Having survived their previous experience with the mysterious ‘Blue Skeleton’ group, five friends return to the road to document extreme Halloween haunts.



“Found footage” film “The Houses October Built” (review here) left such a blasé impression in 2014 that there was no enticement to re-watch it in advance of screening its 2017 sequel.  I did however reread the detailed synopsis from my review of the first movie, hoping to refresh a fuzzy memory of where things left off so I would be ready to roll at the pickup point.

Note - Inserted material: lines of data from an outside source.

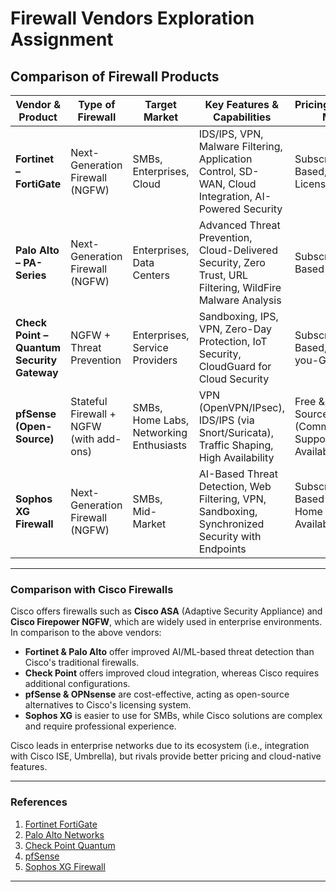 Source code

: # **Firewall Vendors Exploration Assignment**  

## **Comparison of Firewall Products**  

| **Vendor & Product**                       | **Type of Firewall**                    | **Target Market**                       | **Key Features & Capabilities**                                                                            | **Pricing/Licensing Model**                              |
| ------------------------------------------ | --------------------------------------- | --------------------------------------- | ---------------------------------------------------------------------------------------------------------- | -------------------------------------------------------- |
| **Fortinet – FortiGate**                   | Next-Generation Firewall (NGFW)         | SMBs, Enterprises, Cloud                | IDS/IPS, VPN, Malware Filtering, Application Control, SD-WAN, Cloud Integration, AI-Powered Security       | Subscription-Based, Perpetual License                    |
| **Palo Alto – PA-Series**                  | Next-Generation Firewall (NGFW)         | Enterprises, Data Centers               | Advanced Threat Prevention, Cloud-Delivered Security, Zero Trust, URL Filtering, WildFire Malware Analysis | Subscription-Based                                       |
| **Check Point – Quantum Security Gateway** | NGFW + Threat Prevention                | Enterprises, Service Providers          | Sandboxing, IPS, VPN, Zero-Day Protection, IoT Security, CloudGuard for Cloud Security                     | Subscription-Based, Pay-as-you-Go (Cloud)                |
| **pfSense (Open-Source)**                  | Stateful Firewall + NGFW (with add-ons) | SMBs, Home Labs, Networking Enthusiasts | VPN (OpenVPN/IPsec), IDS/IPS (via Snort/Suricata), Traffic Shaping, High Availability                      | Free & Open-Source (Commercial Support Available)        |
| **Sophos XG Firewall**                     | Next-Generation Firewall (NGFW)         | SMBs, Mid-Market                        | AI-Based Threat Detection, Web Filtering, VPN, Sandboxing, Synchronized Security with Endpoints            | Subscription-Based (Free Home Edition Available)<br><br> |

---

### **Comparison with Cisco Firewalls**
Cisco offers firewalls such as **Cisco ASA** (Adaptive Security Appliance) and **Cisco Firepower NGFW**, which are widely used in enterprise environments. In comparison to the above vendors:

- **Fortinet & Palo Alto** offer improved AI/ML-based threat detection than Cisco's traditional firewalls.
- **Check Point** offers improved cloud integration, whereas Cisco requires additional configurations.
- **pfSense & OPNsense** are cost-effective, acting as open-source alternatives to Cisco's licensing system.
- **Sophos XG** is easier to use for SMBs, while Cisco solutions are complex and require professional experience.

Cisco leads in enterprise networks due to its ecosystem (i.e., integration with Cisco ISE, Umbrella), but rivals provide better pricing and cloud-native features.

---

### **References**  
1. [Fortinet FortiGate](https://www.fortinet.com/products/next-generation-firewall)  
2. [Palo Alto Networks](https://start.paloaltonetworks.com/miercom-ngfw-competitive-performance?utm_source=google-jg-japac-ngfw-smco-sent&utm_medium=paid_search&utm_campaign=google-ngfw-hwfw_refresh-japac-my-lead_gen-en-7960-brand&utm_content=7014u000001owNrAAI&utm_term=palo%20alto%20pa%20series&cq_plac=&cq_net=g&gad_source=1&gad_campaignid=22162696557&gbraid=0AAAAADHVeKkq6aguDZZDuCHmCawUXD9Pv&gclid=Cj0KCQjwqv2_BhC0ARIsAFb5Ac8a1n9jIkRrCtExw5NYggnXEcLozAkRxIK_CrgD_BdU7hvY_nwKaEIaAiKjEALw_wcB)
3. [Check Point Quantum](https://www.checkpoint.com/quantum/)  
4. [pfSense](https://www.pfsense.org/)  
5. [Sophos XG Firewall](https://www.sophos.com/products/next-gen-firewall)  

---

“The Houses October Built” was about five friends (Brandy, Zack, Bobby, Mikey, and Jeff) who tangled with a mysterious, perhaps murderous underground group known as ‘The Blue Skeleton’ while searching for the most extreme Halloween haunts in America.  According to my three-year-old notes, the movie concluded with Jeff having been murdered by masked men in an alleyway, Mike being butchered inside a haunted house room, and the remaining three friends buried alive in separate coffins underground.

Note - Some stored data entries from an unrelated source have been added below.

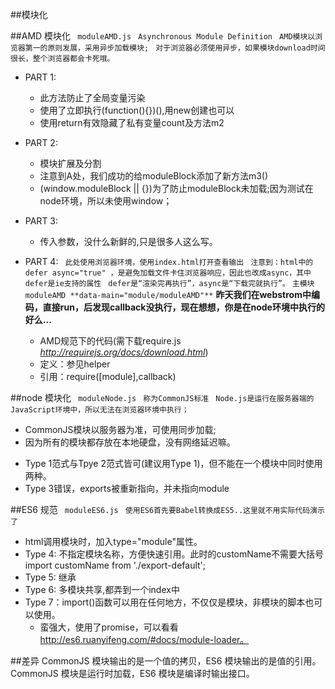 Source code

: ##模块化

##AMD 模块化
 ` moduleAMD.js`
 ` Asynchronous Module Definition`
 ` AMD模块以浏览器第一的原则发展，采用异步加载模块;`
 ` 对于浏览器必须使用异步，如果模块download时间很长，整个浏览器都会卡死哦。`
 
 - PART 1: 
   * 此方法防止了全局变量污染
   * 使用了立即执行(function(){})(),用new创建也可以
   * 使用return有效隐藏了私有变量count及方法m2
 
 - PART 2:
   * 模块扩展及分割
   * 注意到A处，我们成功的给moduleBlock添加了新方法m3()
   * (window.moduleBlock || {})为了防止moduleBlock未加载;因为测试在node环境，所以未使用window；

 - PART 3:
   * 传入参数，没什么新鲜的,只是很多人这么写。
   
 - PART 4:
   ` 此处使用浏览器环境，使用index.html打开查看输出`
   ` 注意到：html中的 defer async="true" ，是避免加载文件卡住浏览器响应，因此也改成async，其中defer是ie支持的属性`
   ` defer是“渲染完再执行”，async是“下载完就执行”。`
   ` 主模块moduleAMD **data-main="module/moduleAMD"** ` 
  **昨天我们在webstrom中编码，直接run，后发现callback没执行，现在想想，你是在node环境中执行的好么...**

   * AMD规范下的代码(需下载require.js *http://requirejs.org/docs/download.html*)
   * 定义：参见helper
   * 引用：require([module],callback) 
    


##node 模块化
 ` moduleNode.js`
 ` 称为CommonJS标准`
 ` Node.js是运行在服务器端的JavaScript环境中，所以无法在浏览器环境中执行；`
 * CommonJS模块以服务器为准，可使用同步加载;
 * 因为所有的模块都存放在本地硬盘，没有网络延迟嘛。
 
 - Type 1范式与Tpye 2范式皆可(建议用Type 1)，但不能在一个模块中同时使用两种。
 - Type 3错误，exports被重新指向，并未指向module
 
 ##ES6 规范
 ` moduleES6.js`
 ` 使用ES6首先要Babel转换成ES5..这里就不用实际代码演示了`
 
 - html调用模块时，<script type="module" src="./foo.js"></script>加入type="module"属性。
 - Type 4: 不指定模块名称，方便快速引用。此时的customName不需要大括号 import customName from './export-default';
 - Type 5: 继承
 - Type 6: 多模块共享,都弄到一个index中
 - Type 7：import()函数可以用在任何地方，不仅仅是模块，非模块的脚本也可以使用。
    * 蛮强大，使用了promise，可以看看 http://es6.ruanyifeng.com/#docs/module-loader。

 ##差异
 CommonJS 模块输出的是一个值的拷贝，ES6 模块输出的是值的引用。
 CommonJS 模块是运行时加载，ES6 模块是编译时输出接口。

Now, I don’t remember those scenes well enough to recall exactly how clear-cut the depictions of apparent death were.  Regardless, although I can get onboard with the buried alive trio potentially being rescued, my summary seems satisfied that the other two were pushing up blue baptisias when we last saw them.  So if continuity is something you care about, you’ll definitely have an Annie Wilkes “Misery” moment when “The Houses October Built 2” opens one year later with all five friends miraculously intact.

Jeff at least vaguely acknowledges some sort of confusion regarding whatever happened to him in that alleyway, though Mike’s resurrection doesn’t even earn that much of a mention.  Whatever.  “The Houses October Built 2” is far from the first horror film to jettison previous plot beats when they are inconvenient for a sequel, and it likely won’t be the last.

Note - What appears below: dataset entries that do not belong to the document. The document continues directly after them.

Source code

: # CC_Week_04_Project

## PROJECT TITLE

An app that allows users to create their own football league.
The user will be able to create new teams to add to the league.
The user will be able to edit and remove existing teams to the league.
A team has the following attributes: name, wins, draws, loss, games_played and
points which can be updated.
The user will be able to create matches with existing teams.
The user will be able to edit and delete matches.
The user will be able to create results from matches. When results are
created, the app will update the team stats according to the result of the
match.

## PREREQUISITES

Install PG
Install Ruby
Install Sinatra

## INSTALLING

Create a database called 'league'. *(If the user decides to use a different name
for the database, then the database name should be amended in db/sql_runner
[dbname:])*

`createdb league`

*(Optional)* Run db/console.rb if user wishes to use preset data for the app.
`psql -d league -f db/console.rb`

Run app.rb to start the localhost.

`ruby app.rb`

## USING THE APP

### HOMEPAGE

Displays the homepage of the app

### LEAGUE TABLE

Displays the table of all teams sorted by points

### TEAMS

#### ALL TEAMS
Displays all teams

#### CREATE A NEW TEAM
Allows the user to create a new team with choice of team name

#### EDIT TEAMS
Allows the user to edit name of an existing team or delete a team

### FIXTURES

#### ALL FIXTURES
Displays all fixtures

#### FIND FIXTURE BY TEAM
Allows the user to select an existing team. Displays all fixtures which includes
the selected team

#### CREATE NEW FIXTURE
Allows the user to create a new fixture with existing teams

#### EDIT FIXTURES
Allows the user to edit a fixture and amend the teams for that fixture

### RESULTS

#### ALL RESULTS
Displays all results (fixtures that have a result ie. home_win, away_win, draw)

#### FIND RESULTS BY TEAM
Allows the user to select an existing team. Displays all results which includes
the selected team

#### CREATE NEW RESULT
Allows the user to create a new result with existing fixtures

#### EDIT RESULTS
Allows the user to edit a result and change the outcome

Anyway, “The Houses October Built 2” has an almost identical single-sentence logline to its predecessor.  Five friends (Brandy, Zack, Bobby, Mikey, and Jeff), having survived their entanglement with the mysterious underground collective called ‘The Blue Skeleton,’ return to the road to seek out notable Halloween haunts across America.  The main difference is that due to the trauma suffered during their previous trek, Brandy doesn’t agree to participate until a second round of coaxing from her compatriots about 25 minutes into the movie.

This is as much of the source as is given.